▸ Entries shown
+===+
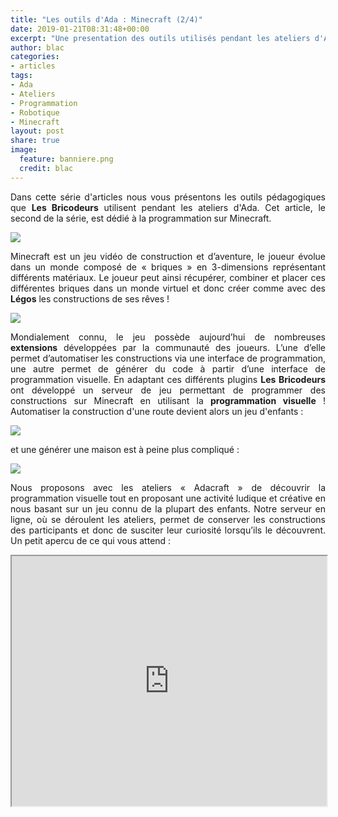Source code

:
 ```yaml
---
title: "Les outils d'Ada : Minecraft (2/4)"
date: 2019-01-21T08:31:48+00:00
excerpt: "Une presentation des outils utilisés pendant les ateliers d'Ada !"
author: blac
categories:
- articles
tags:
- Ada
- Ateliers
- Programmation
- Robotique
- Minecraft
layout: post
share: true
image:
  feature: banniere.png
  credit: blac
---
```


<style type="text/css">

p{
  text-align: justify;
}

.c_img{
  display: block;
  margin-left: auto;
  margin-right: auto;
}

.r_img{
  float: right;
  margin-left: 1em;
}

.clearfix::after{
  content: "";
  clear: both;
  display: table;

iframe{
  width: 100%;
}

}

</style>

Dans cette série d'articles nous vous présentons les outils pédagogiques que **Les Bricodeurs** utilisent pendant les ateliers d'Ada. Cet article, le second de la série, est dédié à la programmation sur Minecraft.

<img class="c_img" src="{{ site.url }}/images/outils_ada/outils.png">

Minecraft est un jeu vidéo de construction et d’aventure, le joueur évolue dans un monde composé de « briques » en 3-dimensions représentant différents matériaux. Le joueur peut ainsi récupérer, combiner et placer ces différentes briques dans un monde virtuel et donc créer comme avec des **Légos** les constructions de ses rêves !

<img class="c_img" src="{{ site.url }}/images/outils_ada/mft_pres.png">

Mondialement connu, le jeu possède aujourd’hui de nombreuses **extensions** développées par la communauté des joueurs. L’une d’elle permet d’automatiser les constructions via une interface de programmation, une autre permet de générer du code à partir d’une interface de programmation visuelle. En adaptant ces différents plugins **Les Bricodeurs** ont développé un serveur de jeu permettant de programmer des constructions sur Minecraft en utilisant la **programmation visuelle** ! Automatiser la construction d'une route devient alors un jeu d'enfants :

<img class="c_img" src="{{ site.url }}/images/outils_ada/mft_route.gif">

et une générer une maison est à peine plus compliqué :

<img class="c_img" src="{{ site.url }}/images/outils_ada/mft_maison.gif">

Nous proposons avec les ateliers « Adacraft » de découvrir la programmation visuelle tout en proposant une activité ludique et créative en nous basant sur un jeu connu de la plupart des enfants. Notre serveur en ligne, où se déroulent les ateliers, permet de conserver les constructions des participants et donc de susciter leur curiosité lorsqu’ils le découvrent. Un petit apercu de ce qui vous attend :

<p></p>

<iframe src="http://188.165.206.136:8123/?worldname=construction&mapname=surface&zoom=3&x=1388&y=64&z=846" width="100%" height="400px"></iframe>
+===+
▸ Directions for this task
Show all lines in the records above that hold "text".

▸ Reply
<style type="text/css">
  text-align: justify;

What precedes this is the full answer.